» What to do:
Count every line in the following listing that contains "glutes", then report that count with nothing added.

» Given information:

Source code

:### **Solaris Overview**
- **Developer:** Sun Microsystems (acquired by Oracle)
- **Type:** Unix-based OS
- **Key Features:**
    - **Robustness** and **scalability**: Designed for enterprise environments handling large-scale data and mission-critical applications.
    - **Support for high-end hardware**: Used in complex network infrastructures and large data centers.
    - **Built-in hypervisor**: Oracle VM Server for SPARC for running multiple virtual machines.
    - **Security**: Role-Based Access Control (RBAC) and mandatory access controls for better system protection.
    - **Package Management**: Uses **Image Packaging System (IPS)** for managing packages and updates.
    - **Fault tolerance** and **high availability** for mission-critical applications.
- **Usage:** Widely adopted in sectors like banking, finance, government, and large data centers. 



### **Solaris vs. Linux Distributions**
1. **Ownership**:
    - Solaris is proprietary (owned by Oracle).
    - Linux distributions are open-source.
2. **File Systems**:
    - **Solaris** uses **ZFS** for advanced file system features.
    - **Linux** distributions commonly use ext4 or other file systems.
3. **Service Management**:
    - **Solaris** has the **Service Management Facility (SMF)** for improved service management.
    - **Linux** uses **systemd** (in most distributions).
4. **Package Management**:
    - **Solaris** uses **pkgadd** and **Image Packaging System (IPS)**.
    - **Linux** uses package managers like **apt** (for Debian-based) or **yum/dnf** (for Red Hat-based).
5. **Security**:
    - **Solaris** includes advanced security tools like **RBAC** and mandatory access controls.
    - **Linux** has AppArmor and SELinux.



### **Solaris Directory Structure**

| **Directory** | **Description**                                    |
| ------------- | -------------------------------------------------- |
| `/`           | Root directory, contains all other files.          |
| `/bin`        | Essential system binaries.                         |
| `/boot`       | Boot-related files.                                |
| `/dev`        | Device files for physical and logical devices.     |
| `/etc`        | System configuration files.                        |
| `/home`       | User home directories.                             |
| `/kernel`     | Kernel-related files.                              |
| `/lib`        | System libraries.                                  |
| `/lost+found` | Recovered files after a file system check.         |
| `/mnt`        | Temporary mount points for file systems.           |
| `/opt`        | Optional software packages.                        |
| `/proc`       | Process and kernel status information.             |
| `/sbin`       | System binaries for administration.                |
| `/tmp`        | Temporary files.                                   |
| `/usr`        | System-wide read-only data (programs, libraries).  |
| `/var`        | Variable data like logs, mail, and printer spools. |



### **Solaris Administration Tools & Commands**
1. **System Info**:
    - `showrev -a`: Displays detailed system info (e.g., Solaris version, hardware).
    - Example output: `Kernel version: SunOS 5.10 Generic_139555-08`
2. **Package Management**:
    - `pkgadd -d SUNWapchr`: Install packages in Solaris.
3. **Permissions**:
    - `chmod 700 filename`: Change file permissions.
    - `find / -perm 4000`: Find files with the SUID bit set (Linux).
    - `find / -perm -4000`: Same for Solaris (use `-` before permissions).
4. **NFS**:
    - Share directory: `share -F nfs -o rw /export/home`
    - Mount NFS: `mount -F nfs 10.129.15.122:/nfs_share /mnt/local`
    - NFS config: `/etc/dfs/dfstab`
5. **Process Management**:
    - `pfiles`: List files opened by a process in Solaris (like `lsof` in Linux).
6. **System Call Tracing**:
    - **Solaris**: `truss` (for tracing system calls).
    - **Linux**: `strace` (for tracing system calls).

--

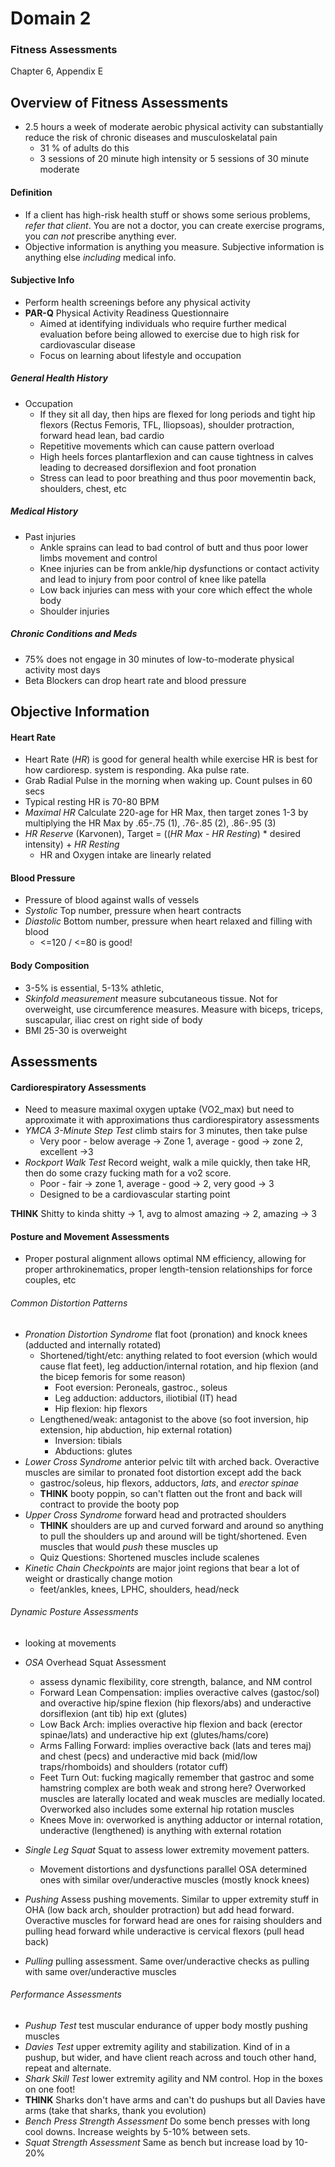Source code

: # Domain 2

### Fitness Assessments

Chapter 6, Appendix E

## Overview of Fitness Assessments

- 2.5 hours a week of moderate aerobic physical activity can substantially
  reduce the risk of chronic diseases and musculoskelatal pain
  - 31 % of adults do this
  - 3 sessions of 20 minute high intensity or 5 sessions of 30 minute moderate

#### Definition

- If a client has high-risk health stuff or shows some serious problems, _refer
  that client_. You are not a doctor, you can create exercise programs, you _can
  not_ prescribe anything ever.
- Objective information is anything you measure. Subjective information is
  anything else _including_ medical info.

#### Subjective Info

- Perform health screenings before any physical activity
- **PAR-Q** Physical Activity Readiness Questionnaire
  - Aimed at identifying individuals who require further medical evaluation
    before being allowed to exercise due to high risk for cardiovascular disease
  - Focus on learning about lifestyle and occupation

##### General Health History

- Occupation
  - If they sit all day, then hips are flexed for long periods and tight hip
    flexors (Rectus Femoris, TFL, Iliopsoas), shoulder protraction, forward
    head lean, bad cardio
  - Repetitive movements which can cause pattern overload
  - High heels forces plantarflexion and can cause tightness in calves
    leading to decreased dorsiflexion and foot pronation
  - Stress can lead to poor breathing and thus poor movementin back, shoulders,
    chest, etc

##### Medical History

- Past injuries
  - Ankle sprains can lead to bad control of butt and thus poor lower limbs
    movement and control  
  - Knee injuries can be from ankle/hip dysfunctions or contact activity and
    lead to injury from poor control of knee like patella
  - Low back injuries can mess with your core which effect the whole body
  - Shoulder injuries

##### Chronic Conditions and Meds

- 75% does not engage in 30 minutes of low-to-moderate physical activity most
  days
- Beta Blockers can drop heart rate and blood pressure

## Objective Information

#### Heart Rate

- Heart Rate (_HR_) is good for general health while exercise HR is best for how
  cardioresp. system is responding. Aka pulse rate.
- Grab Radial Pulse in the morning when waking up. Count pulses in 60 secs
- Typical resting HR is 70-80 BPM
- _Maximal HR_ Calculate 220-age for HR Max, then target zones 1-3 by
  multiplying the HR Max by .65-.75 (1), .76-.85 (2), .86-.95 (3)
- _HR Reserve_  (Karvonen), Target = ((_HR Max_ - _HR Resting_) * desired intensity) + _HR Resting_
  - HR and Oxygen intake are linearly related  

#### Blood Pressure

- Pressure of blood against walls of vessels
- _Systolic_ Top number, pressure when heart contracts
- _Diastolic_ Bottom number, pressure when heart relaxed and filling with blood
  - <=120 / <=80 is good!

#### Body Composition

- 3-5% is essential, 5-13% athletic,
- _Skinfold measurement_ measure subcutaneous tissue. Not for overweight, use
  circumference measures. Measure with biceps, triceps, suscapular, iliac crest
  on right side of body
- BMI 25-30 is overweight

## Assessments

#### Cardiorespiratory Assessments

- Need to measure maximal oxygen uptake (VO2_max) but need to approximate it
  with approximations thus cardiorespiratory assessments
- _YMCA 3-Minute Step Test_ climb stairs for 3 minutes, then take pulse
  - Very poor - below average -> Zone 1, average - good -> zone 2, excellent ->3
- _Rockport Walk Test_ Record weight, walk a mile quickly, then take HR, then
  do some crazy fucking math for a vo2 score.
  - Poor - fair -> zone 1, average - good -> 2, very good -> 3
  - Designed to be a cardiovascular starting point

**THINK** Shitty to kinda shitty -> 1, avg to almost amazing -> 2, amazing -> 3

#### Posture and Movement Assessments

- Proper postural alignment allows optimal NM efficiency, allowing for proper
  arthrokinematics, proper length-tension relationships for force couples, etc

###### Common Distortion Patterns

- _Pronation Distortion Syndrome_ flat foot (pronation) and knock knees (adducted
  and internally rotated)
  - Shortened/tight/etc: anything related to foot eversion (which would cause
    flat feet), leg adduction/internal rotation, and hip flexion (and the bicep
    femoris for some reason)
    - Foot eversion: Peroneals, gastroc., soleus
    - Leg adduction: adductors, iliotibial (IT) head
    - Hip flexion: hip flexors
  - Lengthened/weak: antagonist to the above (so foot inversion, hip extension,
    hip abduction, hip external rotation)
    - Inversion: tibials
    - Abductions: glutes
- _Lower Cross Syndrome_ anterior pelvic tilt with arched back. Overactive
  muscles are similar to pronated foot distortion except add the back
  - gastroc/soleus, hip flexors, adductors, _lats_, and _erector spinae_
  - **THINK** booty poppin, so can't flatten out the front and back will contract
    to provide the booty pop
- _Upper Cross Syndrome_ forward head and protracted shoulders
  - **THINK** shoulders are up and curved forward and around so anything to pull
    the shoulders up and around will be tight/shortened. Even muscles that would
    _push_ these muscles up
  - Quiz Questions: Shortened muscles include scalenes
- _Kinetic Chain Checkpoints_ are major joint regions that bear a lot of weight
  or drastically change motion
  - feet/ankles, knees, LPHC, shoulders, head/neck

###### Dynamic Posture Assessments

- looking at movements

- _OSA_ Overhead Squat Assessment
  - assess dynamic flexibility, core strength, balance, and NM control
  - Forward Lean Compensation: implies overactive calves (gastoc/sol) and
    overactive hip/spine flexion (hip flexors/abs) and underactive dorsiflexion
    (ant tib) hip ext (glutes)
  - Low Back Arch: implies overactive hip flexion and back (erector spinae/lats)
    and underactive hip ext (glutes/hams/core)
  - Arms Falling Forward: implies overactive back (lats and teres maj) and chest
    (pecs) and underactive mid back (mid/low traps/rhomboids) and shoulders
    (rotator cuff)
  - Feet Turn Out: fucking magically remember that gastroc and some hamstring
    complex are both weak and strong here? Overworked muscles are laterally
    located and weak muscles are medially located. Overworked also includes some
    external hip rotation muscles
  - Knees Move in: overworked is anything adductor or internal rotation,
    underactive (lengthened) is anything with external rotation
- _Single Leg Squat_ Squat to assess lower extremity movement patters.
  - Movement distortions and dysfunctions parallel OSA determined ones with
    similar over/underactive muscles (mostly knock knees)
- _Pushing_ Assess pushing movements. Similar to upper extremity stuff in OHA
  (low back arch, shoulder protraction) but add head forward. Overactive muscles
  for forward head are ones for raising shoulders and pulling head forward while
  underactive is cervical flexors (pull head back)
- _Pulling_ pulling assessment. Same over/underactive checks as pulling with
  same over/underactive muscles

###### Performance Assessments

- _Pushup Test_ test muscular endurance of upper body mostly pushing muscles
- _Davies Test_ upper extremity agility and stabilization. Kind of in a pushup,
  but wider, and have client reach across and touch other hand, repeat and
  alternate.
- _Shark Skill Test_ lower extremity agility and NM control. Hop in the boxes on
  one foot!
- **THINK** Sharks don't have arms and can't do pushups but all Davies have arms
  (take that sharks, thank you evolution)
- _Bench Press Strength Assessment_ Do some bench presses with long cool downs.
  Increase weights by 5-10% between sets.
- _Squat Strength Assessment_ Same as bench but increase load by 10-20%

» Task response:
3